By now you’ve probably heard about the hunter from Indiana who ended up permanently paralyzed and on a ventilator after falling from a tree. While it’s always good news to know there’s one less armed animal-killer out there trying to gun-down the innocent, this is a case of an injured hunter—rendered essentially harmless to anyone but himself and his caregivers—choosing to do the right thing.
The miracles of modern medicine include morphine and other drugs that can spare a person from the unbearable pain which often accompanies such an injury. Yet, just as not every illness can be cured, there is a limit to how much spinal damage can be reversed. At times, the most humane resolution is to allow a suffering individual to peacefully pass, or even gently hasten the passing.
Despite the national obsession with health care these days, people rarely hear a word about the choices available to patients, or the fact that one can always refuse life-prolonging treatment (as long as they’re still able to communicate, or have previously expressed your wishes in writing). Kudos to the family of the hunter who must have known his wishes well enough to ask to bring him out of it and allow him to tell the staff at the hospital that he was definitely not interested in marking time in a rehab facility, hooked up to a ventilator.
For all its marvels, modern medicine is in a big way responsible for the rapidly worsening human overpopulation crisis. I don’t know if his decision was based in part on selflessness, but if more people were to choose no to be when by all intents and purposes they really aren’t alive anymore, the human population might start to level off and eventually not be quite such a burden on the planet.
I had an unwelcome opportunity to end the suffering of a mortally wounded band-tailed pigeon (a wild, forest-dwelling bird, native to the Western North America) who showed up at my birdfeeder with her lower bill shot completely off (probably by a dumbass neighbor kid who liked to shoot at everything that moved with his 22). The pigeon was unable to ever feed herself again, so I’m not sure if she returned to this familiar territory to somehow assuage her nagging hunger, or if she was hoping I could do something to help.
Like the paralyzed hunter whose only hope of living was via a feeding tube, there was no way this poor pigeon had any real chance of long term survival without some kind of major heroics. Since medical science has yet to invent a bionic bill for lowly birds, all I could do was shoot the poor thing to instantly put an end to her misery.
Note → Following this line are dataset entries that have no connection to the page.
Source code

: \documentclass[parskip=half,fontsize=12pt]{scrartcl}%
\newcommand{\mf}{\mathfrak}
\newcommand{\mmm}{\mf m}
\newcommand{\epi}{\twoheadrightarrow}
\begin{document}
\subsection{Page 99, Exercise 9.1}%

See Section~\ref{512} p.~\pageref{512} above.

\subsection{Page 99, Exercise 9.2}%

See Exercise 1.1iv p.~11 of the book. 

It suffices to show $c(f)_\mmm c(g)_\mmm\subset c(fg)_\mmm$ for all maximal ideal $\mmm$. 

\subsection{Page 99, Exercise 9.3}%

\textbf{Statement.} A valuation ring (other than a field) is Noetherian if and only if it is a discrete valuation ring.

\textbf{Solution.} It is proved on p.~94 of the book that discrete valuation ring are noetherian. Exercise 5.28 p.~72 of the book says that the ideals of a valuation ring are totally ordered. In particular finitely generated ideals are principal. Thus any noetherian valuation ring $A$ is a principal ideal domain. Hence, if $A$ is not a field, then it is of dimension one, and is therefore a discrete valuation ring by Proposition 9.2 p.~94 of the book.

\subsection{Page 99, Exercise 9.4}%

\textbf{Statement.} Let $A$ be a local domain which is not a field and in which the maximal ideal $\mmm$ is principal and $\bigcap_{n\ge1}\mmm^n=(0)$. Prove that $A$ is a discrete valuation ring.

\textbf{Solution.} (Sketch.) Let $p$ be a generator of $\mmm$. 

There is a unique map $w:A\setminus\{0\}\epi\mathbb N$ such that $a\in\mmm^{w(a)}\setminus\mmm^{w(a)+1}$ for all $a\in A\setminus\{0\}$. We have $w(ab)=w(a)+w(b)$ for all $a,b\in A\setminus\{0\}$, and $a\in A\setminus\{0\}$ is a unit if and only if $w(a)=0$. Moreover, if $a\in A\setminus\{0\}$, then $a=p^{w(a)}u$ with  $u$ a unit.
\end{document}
I read an article about a prosthetic beak designed and built for an eagle who, like your pigeon, had his bill shot off by an asshole. But, like you said, that wasn’t going to happen for this bird. Yours was a sad but understandable and compassionate decision. As for overpopulation, I blame selfish, thoughtless procreators more than modern medicine. NO MORE HUMAN BABIES ALREADY!
Thanks for your great comments. Yes, we humans seem bent on continuing our fecundity, which is destroying the planet. I am so glad I chose not to breed, and I think there are many out there, who if they admitted it, would not have had children after all. It is a very, very selfish thing to do on planet that is so over run with humans, crowding out all other life.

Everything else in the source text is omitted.